The BBC reports that Andy Hopkinson, Bedfordshire Fire & Rescue Service Chief Fire Officer, said that the car park was not sprinklered and that a recommendation to fit sprinklers in any redevelopment would be made to the airport.

This is not the first major fire in an above ground car park, the UK having seen a huge fire at a car park in Liverpool on 31 December 2017 when 1,000 cars were destroyed. It is not even the first major fire in an airport above ground car park, with over 300 cars destroyed and partial collapse of the car park in a fire at Stavanger Airport on 7 January 2020. Other recent above ground car park fires include one that destroyed over 150 vehicles in  Japan on 20 August 2023 and another that destroyed 60 cars in Ireland on 1 September 2019.

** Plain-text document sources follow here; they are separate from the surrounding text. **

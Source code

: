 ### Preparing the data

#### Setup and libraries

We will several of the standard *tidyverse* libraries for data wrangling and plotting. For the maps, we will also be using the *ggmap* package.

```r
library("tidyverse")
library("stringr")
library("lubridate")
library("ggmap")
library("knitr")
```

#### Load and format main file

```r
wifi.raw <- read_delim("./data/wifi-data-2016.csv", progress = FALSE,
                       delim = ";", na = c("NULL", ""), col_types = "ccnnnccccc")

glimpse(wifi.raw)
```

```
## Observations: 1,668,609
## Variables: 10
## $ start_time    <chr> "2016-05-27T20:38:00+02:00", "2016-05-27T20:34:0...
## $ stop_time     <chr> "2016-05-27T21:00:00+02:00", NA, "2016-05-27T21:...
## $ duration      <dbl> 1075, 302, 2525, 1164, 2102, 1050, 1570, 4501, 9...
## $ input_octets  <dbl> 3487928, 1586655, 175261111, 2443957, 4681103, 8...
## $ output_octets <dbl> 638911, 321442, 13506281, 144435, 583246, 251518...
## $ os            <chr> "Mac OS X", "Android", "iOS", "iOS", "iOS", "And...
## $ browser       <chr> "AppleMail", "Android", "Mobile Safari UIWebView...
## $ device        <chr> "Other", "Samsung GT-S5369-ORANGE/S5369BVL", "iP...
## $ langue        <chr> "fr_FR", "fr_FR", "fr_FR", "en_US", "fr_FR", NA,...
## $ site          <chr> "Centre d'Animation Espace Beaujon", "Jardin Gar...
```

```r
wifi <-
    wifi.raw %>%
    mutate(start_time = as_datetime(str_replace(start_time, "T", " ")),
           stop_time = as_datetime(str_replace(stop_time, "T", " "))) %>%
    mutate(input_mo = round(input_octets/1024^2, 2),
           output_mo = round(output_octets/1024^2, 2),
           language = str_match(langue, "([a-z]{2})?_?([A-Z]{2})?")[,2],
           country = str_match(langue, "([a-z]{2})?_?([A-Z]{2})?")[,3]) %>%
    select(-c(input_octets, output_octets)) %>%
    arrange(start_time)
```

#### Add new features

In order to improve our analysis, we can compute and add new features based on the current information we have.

Some have claimed that electric vehicles were responsible for fire spread. While electric vehicles can burn more intensely if the battery is involved, none of these fires started in an electric vehicle and in Liverpool the investigation found that flowing petrol and diesel spread the fire. There have also been many major car park fires before electric vehicles became available, such as one that destroyed over 50 cars in central Paris in 2012.

Fire safety codes traditionally only concern themselves with life safety. Fortunately none of these fires led to loss of life. However, it is clear from media reports and comments that society does not accept this level of damage and disruption. Sprinklers could keep the fire to the vehicle of origin and the fire to a minor incident. This has been proven in testing both for internal combustion engine vehicles as well as for electric vehicles.